• **EXERCISE DETAILS**: Please transcribe exactly, and only, the lines of the data below between the line holding "영향을 줄 수 있습니다." and the line holding "(미리 보기) 버퍼 쿼리", inclusive.

• **TASK INPUTS**:
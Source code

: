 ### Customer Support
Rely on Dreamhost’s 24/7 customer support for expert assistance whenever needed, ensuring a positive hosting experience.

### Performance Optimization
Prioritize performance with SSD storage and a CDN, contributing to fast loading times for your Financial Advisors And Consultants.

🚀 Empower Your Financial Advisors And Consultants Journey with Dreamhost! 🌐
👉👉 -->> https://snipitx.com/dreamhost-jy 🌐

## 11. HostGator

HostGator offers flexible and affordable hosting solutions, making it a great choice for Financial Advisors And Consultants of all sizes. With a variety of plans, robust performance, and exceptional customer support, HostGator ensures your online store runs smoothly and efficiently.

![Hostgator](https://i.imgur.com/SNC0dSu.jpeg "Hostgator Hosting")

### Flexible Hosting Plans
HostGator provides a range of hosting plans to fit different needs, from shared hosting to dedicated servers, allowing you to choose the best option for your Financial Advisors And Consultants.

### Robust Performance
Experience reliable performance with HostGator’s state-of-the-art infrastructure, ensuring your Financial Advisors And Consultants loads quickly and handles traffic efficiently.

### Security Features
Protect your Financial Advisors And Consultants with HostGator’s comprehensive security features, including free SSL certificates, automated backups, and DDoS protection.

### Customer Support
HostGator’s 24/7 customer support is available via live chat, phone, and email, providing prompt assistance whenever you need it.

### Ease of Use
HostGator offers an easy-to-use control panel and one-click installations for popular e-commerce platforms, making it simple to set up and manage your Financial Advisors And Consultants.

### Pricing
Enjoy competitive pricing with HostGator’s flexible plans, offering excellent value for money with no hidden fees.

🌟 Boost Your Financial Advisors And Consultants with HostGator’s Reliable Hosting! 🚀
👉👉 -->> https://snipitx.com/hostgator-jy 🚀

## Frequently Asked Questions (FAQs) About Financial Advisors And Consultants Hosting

==

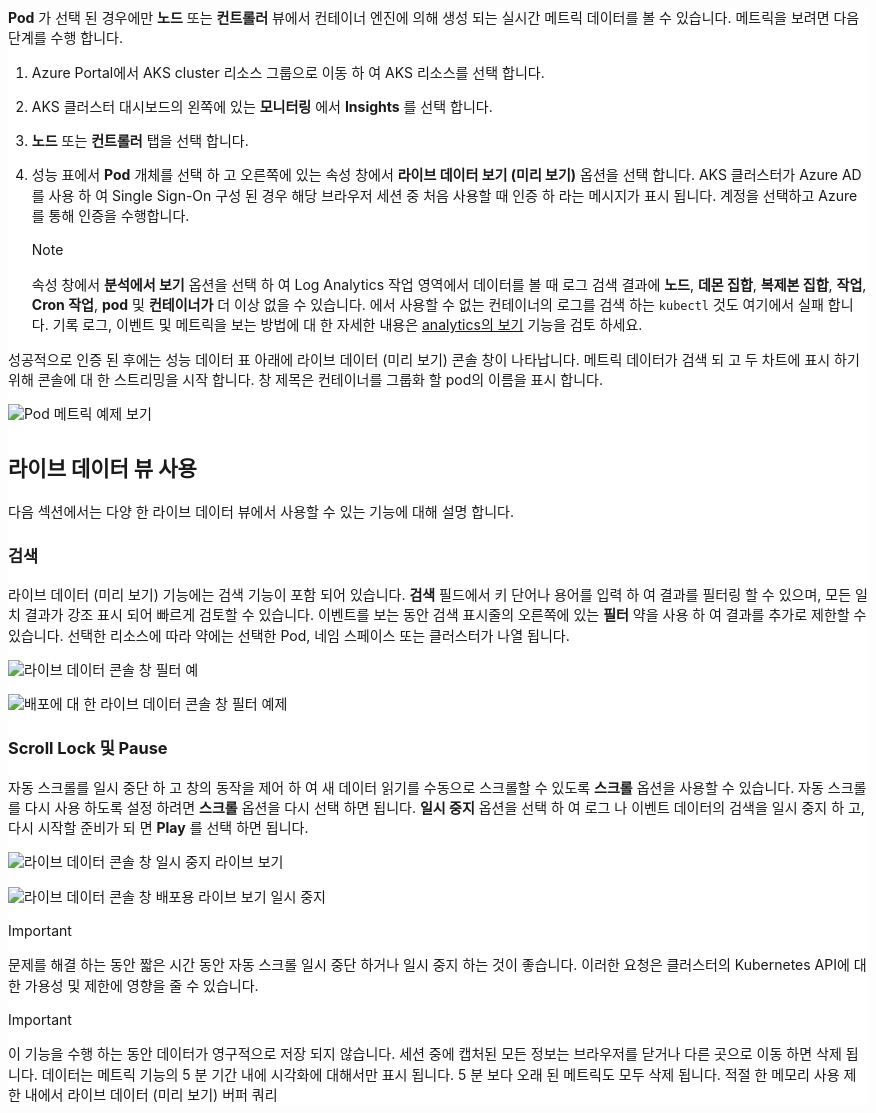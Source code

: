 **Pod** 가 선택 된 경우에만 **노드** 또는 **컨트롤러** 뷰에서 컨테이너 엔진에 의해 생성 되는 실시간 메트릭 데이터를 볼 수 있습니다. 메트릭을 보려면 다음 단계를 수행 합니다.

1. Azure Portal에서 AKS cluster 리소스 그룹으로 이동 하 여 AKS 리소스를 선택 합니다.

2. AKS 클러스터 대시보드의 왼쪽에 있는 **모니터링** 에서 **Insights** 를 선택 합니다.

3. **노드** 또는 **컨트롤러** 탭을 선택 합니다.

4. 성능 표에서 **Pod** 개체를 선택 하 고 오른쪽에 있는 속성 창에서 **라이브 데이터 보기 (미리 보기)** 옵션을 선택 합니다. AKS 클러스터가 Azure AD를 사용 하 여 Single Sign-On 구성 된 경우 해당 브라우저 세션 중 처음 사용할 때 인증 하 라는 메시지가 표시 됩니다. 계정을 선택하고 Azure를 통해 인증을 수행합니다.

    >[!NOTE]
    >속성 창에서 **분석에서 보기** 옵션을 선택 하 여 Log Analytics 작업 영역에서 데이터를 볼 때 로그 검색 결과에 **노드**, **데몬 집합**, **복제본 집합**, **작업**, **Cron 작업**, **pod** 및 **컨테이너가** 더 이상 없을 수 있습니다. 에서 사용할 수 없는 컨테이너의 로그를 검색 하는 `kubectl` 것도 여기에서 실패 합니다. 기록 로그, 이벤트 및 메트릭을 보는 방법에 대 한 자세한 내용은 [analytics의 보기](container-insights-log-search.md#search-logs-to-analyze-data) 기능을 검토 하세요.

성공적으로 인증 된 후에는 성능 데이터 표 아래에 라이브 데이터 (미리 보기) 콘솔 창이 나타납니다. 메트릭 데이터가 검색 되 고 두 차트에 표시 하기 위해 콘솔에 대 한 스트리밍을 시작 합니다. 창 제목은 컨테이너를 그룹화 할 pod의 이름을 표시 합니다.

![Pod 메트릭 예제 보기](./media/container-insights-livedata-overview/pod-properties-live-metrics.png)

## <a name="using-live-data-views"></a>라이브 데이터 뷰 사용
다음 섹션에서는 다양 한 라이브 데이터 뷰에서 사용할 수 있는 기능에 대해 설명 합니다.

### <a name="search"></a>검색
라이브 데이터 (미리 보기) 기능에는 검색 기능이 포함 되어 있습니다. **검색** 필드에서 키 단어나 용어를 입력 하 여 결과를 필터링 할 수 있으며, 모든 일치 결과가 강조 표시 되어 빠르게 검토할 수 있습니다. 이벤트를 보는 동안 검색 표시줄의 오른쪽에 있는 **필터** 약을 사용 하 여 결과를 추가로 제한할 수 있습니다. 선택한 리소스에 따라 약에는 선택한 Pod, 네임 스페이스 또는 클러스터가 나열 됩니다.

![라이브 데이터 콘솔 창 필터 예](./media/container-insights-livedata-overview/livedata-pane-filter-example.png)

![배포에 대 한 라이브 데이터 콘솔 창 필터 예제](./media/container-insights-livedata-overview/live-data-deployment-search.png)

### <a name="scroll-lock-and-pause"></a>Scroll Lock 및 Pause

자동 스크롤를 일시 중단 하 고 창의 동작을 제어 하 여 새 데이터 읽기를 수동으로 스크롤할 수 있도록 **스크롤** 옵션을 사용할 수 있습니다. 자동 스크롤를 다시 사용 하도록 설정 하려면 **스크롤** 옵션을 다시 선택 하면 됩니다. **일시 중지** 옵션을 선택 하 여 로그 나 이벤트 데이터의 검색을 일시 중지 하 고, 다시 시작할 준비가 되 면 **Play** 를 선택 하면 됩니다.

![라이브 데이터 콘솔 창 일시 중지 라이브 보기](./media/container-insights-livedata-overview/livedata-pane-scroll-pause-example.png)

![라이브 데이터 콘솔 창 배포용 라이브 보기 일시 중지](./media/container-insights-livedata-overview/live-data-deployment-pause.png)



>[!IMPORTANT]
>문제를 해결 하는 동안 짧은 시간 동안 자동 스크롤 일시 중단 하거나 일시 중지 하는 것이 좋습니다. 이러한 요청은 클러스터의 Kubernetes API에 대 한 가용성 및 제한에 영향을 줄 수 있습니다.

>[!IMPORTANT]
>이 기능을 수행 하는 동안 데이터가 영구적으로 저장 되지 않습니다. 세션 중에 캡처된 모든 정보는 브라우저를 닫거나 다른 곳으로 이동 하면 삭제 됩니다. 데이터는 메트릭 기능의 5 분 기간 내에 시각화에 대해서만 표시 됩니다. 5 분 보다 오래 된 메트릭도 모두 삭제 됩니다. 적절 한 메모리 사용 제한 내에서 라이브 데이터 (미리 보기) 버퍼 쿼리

• **EXERCISE RESULT**:
>문제를 해결 하는 동안 짧은 시간 동안 자동 스크롤 일시 중단 하거나 일시 중지 하는 것이 좋습니다. 이러한 요청은 클러스터의 Kubernetes API에 대 한 가용성 및 제한에 영향을 줄 수 있습니다.

>[!IMPORTANT]
>이 기능을 수행 하는 동안 데이터가 영구적으로 저장 되지 않습니다. 세션 중에 캡처된 모든 정보는 브라우저를 닫거나 다른 곳으로 이동 하면 삭제 됩니다. 데이터는 메트릭 기능의 5 분 기간 내에 시각화에 대해서만 표시 됩니다. 5 분 보다 오래 된 메트릭도 모두 삭제 됩니다. 적절 한 메모리 사용 제한 내에서 라이브 데이터 (미리 보기) 버퍼 쿼리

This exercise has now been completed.